━━ Task material

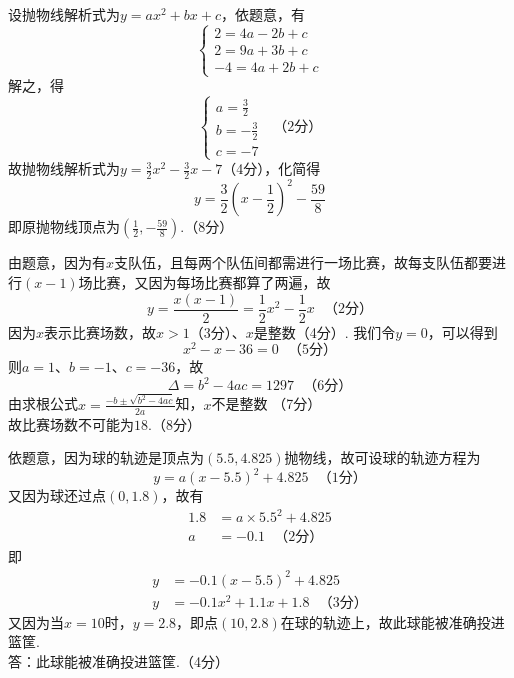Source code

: \documentclass[10pt]{article}
\begin{document}
\setcounter{taskcounter}{16}
\begin{questions}{\answeringintroduction}
    \question 设抛物线解析式为$y=ax^2+bx+c$，依题意，有
    $$\begin{cases}
        2 = 4a - 2b + c \\
        2 = 9a + 3b + c \\
        -4 = 4a + 2b + c
    \end{cases}$$
    解之，得
    $$\begin{cases}
        a = \frac{3}{2} \\
        b = -\frac{3}{2} \\
        c = -7
    \end{cases} \ \ \ （2分）$$
    故抛物线解析式为$y=\frac{3}{2}x^2-\frac{3}{2}x-7$（4分），化简得
    $$y=\frac{3}{2}\left(x-\frac{1}{2}\right)^2-\frac{59}{8}$$
    即原抛物线顶点为$\left(\frac{1}{2},-\frac{59}{8}\right)$.（8分）
    \question %
    \begin{subquestions}
        \subquestion 由题意，因为有$x$支队伍，且每两个队伍间都需进行一场比赛，故每支队伍都要进行$(x-1)$场比赛，又因为每场比赛都算了两遍，故
        $$y=\frac{x(x-1)}{2}=\frac{1}{2}x^2-\frac{1}{2}x \ \ \ （2分）$$
        因为$x$表示比赛场数，故$x > 1$（3分）、$x$是整数（4分）.
        \subquestion 我们令$y=0$，可以得到
        $$x^2-x-36=0 \ \ \ （5分）$$
        则$a=1、b=-1、c=-36$，故
        $$\Delta = b^2-4ac = 1297 \ \ \ （6分）$$
        由求根公式$x=\frac{-b \pm \sqrt{b^2-4ac}}{2a}$知，$x$不是整数 （7分）\\
        故比赛场数不可能为$18$.（8分）
    \end{subquestions}
    \question %
    \begin{subquestions}
        \subquestion 依题意，因为球的轨迹是顶点为$(5.5,4.825)$抛物线，故可设球的轨迹方程为$$y=a(x-5.5)^2+4.825 \ \ \ （1分）$$
        又因为球还过点$(0,1.8)$，故有
        $$\begin{aligned}
            1.8 &= a \times {5.5}^2+4.825 \\
            a &= -0.1 \ \ \ （2分）
        \end{aligned}$$
        即
        $$\begin{aligned}
            y &= -0.1(x-5.5)^2+4.825 \\
            y &= -0.1x^2+1.1x+1.8 \ \ \ （3分）
        \end{aligned}$$
        又因为当$x=10$时，$y=2.8$，即点$(10,2.8)$在球的轨迹上，故此球能被准确投进篮筐.\\
        答：此球能被准确投进篮筐.（4分）

\end{subquestions}
\end{questions}
\end{document}
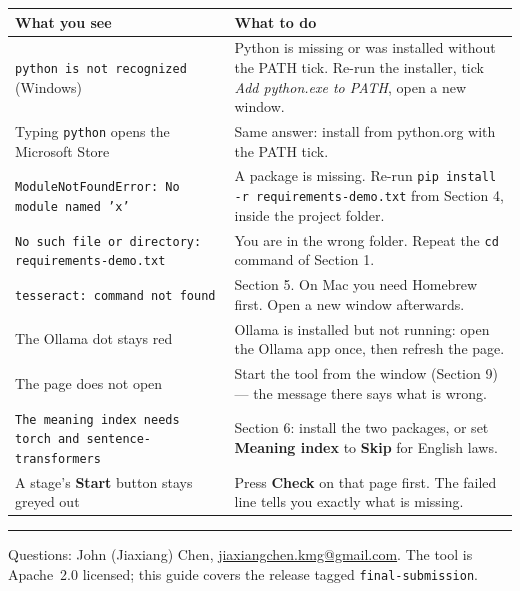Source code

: \documentclass[11pt,a4paper]{article}
\begin{document}
\begin{center}
\begin{tabular}{@{}p{}p{}@{}}
\toprule
\textbf{What you see} & \textbf{What to do} \\
\midrule
\texttt{python is not recognized} (Windows) &
Python is missing or was installed without the PATH tick. Re-run the installer,
tick \emph{Add python.exe to PATH}, open a new window. \\[2pt]
Typing \texttt{python} opens the Microsoft Store &
Same answer: install from python.org with the PATH tick. \\[2pt]
\texttt{ModuleNotFoundError: No module named 'x'} &
A package is missing. Re-run \texttt{pip install -r requirements-demo.txt} from
Section 4, inside the project folder. \\[2pt]
\texttt{No such file or directory: requirements-demo.txt} &
You are in the wrong folder. Repeat the \texttt{cd} command of Section 1. \\[2pt]
\texttt{tesseract: command not found} &
Section 5. On Mac you need Homebrew first. Open a new window afterwards. \\[2pt]
The Ollama dot stays red &
Ollama is installed but not running: open the Ollama app once, then refresh the page. \\[2pt]
The page does not open &
Start the tool from the window (Section 9) --- the message there says what is wrong. \\[2pt]
\texttt{The meaning index needs torch and sentence-transformers} &
Section 6: install the two packages, or set \textbf{Meaning index} to \textbf{Skip} for English laws. \\[2pt]
A stage's \textbf{Start} button stays greyed out &
Press \textbf{Check} on that page first. The failed line tells you exactly what is missing. \\
\bottomrule
\end{tabular}
\end{center}

\vspace{4mm}
\noindent\rule{\textwidth}{0.4pt}

\small
Questions: John (Jiaxiang) Chen, \href{mailto:jiaxiangchen.kmg@gmail.com}{jiaxiangchen.kmg@gmail.com}.
The tool is Apache~2.0 licensed; this guide covers the release tagged \texttt{final-submission}.
\end{document}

━━━━

> **Task objective**:
Please print all the entries exactly as written, but drop the pictures.

> **Answer to this exercise**:
Source code

: \documentclass[10pt]{article}
\begin{document}
\setcounter{taskcounter}{16}
\begin{questions}{\answeringintroduction}
    \question 设抛物线解析式为$y=ax^2+bx+c$，依题意，有
    $$\begin{cases}
        2 = 4a - 2b + c \\
        2 = 9a + 3b + c \\
        -4 = 4a + 2b + c
    \end{cases}$$
    解之，得
    $$\begin{cases}
        a = \frac{3}{2} \\
        b = -\frac{3}{2} \\
        c = -7
    \end{cases} \ \ \ （2分）$$
    故抛物线解析式为$y=\frac{3}{2}x^2-\frac{3}{2}x-7$（4分），化简得
    $$y=\frac{3}{2}\left(x-\frac{1}{2}\right)^2-\frac{59}{8}$$
    即原抛物线顶点为$\left(\frac{1}{2},-\frac{59}{8}\right)$.（8分）
    \question %
    \begin{subquestions}
        \subquestion 由题意，因为有$x$支队伍，且每两个队伍间都需进行一场比赛，故每支队伍都要进行$(x-1)$场比赛，又因为每场比赛都算了两遍，故
        $$y=\frac{x(x-1)}{2}=\frac{1}{2}x^2-\frac{1}{2}x \ \ \ （2分）$$
        因为$x$表示比赛场数，故$x > 1$（3分）、$x$是整数（4分）.
        \subquestion 我们令$y=0$，可以得到
        $$x^2-x-36=0 \ \ \ （5分）$$
        则$a=1、b=-1、c=-36$，故
        $$\Delta = b^2-4ac = 1297 \ \ \ （6分）$$
        由求根公式$x=\frac{-b \pm \sqrt{b^2-4ac}}{2a}$知，$x$不是整数 （7分）\\
        故比赛场数不可能为$18$.（8分）
    \end{subquestions}
    \question %
    \begin{subquestions}
        \subquestion 依题意，因为球的轨迹是顶点为$(5.5,4.825)$抛物线，故可设球的轨迹方程为$$y=a(x-5.5)^2+4.825 \ \ \ （1分）$$
        又因为球还过点$(0,1.8)$，故有
        $$\begin{aligned}
            1.8 &= a \times {5.5}^2+4.825 \\
            a &= -0.1 \ \ \ （2分）
        \end{aligned}$$
        即
        $$\begin{aligned}
            y &= -0.1(x-5.5)^2+4.825 \\
            y &= -0.1x^2+1.1x+1.8 \ \ \ （3分）
        \end{aligned}$$
        又因为当$x=10$时，$y=2.8$，即点$(10,2.8)$在球的轨迹上，故此球能被准确投进篮筐.\\
        答：此球能被准确投进篮筐.（4分）

\end{subquestions}
\end{questions}
\end{document}
Source code

: \documentclass[11pt,a4paper]{article}
\begin{document}
\begin{center}
\begin{tabular}{@{}p{}p{}@{}}
\toprule
\textbf{What you see} & \textbf{What to do} \\
\midrule
\texttt{python is not recognized} (Windows) &
Python is missing or was installed without the PATH tick. Re-run the installer,
tick \emph{Add python.exe to PATH}, open a new window. \\[2pt]
Typing \texttt{python} opens the Microsoft Store &
Same answer: install from python.org with the PATH tick. \\[2pt]
\texttt{ModuleNotFoundError: No module named 'x'} &
A package is missing. Re-run \texttt{pip install -r requirements-demo.txt} from
Section 4, inside the project folder. \\[2pt]
\texttt{No such file or directory: requirements-demo.txt} &
You are in the wrong folder. Repeat the \texttt{cd} command of Section 1. \\[2pt]
\texttt{tesseract: command not found} &
Section 5. On Mac you need Homebrew first. Open a new window afterwards. \\[2pt]
The Ollama dot stays red &
Ollama is installed but not running: open the Ollama app once, then refresh the page. \\[2pt]
The page does not open &
Start the tool from the window (Section 9) --- the message there says what is wrong. \\[2pt]
\texttt{The meaning index needs torch and sentence-transformers} &
Section 6: install the two packages, or set \textbf{Meaning index} to \textbf{Skip} for English laws. \\[2pt]
A stage's \textbf{Start} button stays greyed out &
Press \textbf{Check} on that page first. The failed line tells you exactly what is missing. \\
\bottomrule
\end{tabular}
\end{center}

\vspace{4mm}
\noindent\rule{\textwidth}{0.4pt}

\small
Questions: John (Jiaxiang) Chen, \href{mailto:jiaxiangchen.kmg@gmail.com}{jiaxiangchen.kmg@gmail.com}.
The tool is Apache~2.0 licensed; this guide covers the release tagged \texttt{final-submission}.
\end{document}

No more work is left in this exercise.